# Rank of a matrix

1. Dec 2, 2014

### hellokitten

• Originally posted in a technical math section, so missing the template
Let S = [ x x x x ; a x x x ; 0 b x x ; 0 0 c x]
Find the rank of S-K*identity.

Attempt I basically did straight forward row reduction and got

[ (x-k) x x x ; 0 ((x-k)^2-ax)/(x-k) x-ax/(1-k) a- ax/(1-k); 0 0 (x-k)-b[x(x-k)-ax]/ [(x-k)^2-ax] (x-k)-b[x(x-k)-ax]/[(x-k)^2-ax]; 0 0 0 [(x-k)^2-ax(x-k)-c]/[(x-k)^2 -ax] ]

It is given that the rank is 3. I am not sure how to prove this. Shouldn't I have gotten a zero row when row reducing?

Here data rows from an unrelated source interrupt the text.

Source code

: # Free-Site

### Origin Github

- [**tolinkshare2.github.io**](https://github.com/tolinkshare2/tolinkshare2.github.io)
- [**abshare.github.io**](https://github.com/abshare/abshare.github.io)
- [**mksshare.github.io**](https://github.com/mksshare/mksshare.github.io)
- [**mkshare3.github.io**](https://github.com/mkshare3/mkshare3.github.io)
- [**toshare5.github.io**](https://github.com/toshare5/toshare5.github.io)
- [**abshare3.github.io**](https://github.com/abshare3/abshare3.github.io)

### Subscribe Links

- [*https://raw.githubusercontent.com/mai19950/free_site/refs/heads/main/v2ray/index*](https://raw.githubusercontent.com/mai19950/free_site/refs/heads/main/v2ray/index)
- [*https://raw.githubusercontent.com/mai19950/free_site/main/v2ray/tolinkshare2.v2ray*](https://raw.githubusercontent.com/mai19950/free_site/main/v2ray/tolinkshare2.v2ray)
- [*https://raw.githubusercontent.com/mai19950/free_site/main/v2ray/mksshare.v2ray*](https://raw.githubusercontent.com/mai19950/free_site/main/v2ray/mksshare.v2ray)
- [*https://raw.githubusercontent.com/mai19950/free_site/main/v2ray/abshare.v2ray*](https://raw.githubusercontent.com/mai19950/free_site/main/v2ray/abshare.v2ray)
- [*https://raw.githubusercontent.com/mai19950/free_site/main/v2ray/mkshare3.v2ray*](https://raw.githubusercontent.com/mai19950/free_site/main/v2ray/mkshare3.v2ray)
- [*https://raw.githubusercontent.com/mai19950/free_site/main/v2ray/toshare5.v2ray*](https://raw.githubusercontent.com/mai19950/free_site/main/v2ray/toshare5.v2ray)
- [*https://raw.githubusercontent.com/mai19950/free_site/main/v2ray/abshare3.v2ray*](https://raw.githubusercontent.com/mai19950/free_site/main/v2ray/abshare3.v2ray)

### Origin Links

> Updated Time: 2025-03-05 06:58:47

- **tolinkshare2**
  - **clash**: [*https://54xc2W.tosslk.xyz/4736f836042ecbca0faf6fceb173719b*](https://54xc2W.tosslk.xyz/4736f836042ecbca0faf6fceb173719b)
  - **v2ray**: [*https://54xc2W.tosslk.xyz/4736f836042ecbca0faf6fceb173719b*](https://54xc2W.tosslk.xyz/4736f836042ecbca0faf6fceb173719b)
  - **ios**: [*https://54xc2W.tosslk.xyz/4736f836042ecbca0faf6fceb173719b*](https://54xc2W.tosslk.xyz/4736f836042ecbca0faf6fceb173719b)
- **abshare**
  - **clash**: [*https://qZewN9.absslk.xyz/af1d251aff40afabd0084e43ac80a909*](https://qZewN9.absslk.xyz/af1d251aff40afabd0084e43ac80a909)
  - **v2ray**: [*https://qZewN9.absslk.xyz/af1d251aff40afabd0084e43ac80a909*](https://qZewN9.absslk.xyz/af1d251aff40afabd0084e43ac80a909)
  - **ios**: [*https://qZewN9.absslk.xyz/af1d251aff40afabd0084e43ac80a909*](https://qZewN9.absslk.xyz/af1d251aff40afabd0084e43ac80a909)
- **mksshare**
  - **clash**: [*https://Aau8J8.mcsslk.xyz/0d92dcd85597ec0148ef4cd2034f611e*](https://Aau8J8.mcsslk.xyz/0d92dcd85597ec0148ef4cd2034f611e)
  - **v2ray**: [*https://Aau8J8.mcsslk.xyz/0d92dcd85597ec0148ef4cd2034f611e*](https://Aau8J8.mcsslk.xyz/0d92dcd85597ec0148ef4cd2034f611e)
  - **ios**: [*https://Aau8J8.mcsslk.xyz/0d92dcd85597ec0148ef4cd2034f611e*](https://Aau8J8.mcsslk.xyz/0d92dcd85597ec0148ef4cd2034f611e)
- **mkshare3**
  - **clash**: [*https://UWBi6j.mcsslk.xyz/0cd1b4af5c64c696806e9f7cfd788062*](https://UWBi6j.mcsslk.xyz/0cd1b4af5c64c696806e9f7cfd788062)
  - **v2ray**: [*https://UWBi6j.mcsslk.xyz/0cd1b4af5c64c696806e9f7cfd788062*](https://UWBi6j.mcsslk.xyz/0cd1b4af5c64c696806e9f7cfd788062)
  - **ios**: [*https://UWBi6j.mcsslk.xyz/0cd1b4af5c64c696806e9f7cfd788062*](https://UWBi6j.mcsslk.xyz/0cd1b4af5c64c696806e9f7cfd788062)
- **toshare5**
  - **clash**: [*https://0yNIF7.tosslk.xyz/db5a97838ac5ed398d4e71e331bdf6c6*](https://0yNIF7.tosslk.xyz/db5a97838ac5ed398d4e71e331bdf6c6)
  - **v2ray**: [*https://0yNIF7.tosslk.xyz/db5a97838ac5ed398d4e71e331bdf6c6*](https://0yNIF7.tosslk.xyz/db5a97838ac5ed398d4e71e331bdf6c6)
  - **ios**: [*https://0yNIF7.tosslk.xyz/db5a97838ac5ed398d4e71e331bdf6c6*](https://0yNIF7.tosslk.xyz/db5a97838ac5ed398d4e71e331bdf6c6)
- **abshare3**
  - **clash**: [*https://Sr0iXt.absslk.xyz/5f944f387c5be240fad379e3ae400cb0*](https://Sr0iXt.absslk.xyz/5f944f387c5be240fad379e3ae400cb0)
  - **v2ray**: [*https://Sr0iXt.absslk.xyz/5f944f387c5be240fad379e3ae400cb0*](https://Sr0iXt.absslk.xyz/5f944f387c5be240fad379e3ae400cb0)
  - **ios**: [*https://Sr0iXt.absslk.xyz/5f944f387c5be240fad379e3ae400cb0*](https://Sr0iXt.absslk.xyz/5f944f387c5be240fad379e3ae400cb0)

Are there any alternatives to find the rank of a matrix like finding the upper bound of the rank is 3 and the lower bound for the rank is 3?

Last edited: Dec 2, 2014
2. Dec 2, 2014

### HallsofIvy

Staff Emeritus
I don't understand your notation. I assume that "a", "b", and "c" are numbers but what about "x" is it simply another number?

3. Dec 2, 2014

### hellokitten

Oh Sorry! X can be any number. a,b,c are non zero numbers.

4. Dec 2, 2014

### Ray Vickson

The determinant of $S$ has the form
$$\det(S) = x^4 + f_3 x^3 + f_2 x^2 + f_1 x + k^4,$$
where the $f_i$ are polynomials in $a,b,c,k$. For any given value of $k,a,b,c$ the determinant cannot be identically zero for all $x$, but it may equal zero for at most 4 real values of $x$ (and maybe for no real values of $x$ at all). What does this tell you about the rank in general?

I am not really sure how to interpret your question, where you say "it is given that the rank is 3". Does that mean that the person posing the question thinks the rank is always 3, or does it mean you are told the rank is 3 and are then required to say something about $a,b,c,k,x$?

5. Dec 2, 2014

### hellokitten

K,a,b,c is not identically zero then det(S) =/= 0 => S is full rank.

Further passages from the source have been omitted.